Access the API endpoints by navigating to YOUR_SERVER_IP/ollama/docs#/. For comprehensive documentation, please refer to the official resources: the Ollama API Documentation (recommended) and Open WebUI API Endpoints.
Using GPU
This installation method uses a single container image that bundles Open WebUI with Ollama, allowing for a streamlined setup via a single command. Choose the appropriate command based on your hardware setup:
sudo docker run -d -p 3000:8080 --gpus=all -v ollama:/root/.ollama -v open-webui:/app/backend/data --name open-webui --restart always ghcr.io/open-webui/open-webui:ollama
Using CPU only
For CPU Only: If you're not using a GPU, use this command instead:
sudo docker run -d -p 3000:8080 -v ollama:/root/.ollama -v open-webui:/app/backend/data --name open-webui --restart always ghcr.io/open-webui/open-webui:ollama
Both commands facilitate a built-in, hassle-free installation of both Open WebUI and Ollama, ensuring that you can get everything up and running swiftly.

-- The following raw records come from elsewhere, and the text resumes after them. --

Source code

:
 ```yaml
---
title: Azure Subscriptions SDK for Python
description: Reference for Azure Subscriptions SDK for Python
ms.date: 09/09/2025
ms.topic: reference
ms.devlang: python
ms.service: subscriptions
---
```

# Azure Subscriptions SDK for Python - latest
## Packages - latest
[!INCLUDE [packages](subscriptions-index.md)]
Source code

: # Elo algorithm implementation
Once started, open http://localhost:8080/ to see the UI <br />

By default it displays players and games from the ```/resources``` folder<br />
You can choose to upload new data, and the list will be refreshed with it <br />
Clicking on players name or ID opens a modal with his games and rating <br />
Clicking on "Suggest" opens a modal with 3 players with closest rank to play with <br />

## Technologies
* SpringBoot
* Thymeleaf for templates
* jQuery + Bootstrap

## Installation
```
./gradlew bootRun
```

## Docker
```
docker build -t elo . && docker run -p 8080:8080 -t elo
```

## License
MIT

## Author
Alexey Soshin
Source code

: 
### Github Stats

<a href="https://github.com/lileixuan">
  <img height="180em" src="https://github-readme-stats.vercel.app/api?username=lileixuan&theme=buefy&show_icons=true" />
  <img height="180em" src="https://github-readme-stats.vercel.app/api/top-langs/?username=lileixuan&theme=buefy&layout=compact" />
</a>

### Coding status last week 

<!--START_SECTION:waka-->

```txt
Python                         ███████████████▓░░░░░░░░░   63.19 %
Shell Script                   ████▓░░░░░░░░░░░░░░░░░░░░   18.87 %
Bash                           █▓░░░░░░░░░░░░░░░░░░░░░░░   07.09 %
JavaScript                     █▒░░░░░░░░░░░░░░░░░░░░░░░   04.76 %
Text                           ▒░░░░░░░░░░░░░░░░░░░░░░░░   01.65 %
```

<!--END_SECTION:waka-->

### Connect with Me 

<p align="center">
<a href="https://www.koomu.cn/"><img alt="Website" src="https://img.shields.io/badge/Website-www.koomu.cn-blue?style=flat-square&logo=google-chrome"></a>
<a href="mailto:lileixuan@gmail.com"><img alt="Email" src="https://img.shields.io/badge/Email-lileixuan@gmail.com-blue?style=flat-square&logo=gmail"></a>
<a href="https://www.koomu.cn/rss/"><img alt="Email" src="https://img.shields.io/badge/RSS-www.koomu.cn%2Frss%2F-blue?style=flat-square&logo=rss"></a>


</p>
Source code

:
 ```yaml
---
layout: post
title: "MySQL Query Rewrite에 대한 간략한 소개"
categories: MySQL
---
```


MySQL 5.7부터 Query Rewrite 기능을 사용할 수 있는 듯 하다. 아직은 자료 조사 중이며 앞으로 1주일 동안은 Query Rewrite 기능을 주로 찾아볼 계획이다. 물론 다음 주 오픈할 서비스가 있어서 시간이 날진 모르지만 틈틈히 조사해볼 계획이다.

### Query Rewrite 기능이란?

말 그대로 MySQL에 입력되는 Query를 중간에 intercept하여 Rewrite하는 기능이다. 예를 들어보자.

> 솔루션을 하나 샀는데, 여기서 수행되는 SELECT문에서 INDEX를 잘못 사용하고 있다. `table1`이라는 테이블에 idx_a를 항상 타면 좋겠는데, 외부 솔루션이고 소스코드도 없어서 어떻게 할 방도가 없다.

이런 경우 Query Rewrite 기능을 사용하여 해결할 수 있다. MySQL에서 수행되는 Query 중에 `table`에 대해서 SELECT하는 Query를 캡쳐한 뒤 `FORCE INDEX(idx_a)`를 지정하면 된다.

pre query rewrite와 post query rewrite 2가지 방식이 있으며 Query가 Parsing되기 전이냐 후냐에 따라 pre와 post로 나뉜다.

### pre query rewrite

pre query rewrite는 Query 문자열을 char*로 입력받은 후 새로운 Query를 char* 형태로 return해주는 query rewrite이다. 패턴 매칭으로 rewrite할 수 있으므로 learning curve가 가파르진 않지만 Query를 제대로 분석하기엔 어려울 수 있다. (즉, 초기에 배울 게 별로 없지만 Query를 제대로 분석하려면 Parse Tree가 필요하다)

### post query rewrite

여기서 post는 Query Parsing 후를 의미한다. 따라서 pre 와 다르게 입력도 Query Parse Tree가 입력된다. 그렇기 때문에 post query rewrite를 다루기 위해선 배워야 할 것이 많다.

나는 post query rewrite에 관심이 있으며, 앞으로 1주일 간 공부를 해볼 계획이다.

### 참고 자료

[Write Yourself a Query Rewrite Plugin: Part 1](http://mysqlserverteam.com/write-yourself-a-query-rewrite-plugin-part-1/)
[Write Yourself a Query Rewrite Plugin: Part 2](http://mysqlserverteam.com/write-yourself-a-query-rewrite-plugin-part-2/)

Once configured, Open WebUI can be accessed at http://localhost:3000, while Ollama operates at http://localhost:11434. This setup provides a seamless and GPU-accelerated environment for running and managing LLMs locally on NVIDIA Jetson devices.
Conclusion
The Jetson Orin Nano Super Developer Kit represents a significant milestone in edge AI computing. It brings datacenter-class AI capabilities to the edge at an unprecedented price point, making it an ideal platform for developers, researchers, and businesses looking to deploy advanced AI applications at the edge.
The combination of increased AI performance, enhanced memory bandwidth, and broad model support makes it a compelling choice for anyone serious about edge AI development. At $249, it's not just a product - it's a revolution in accessible AI computing.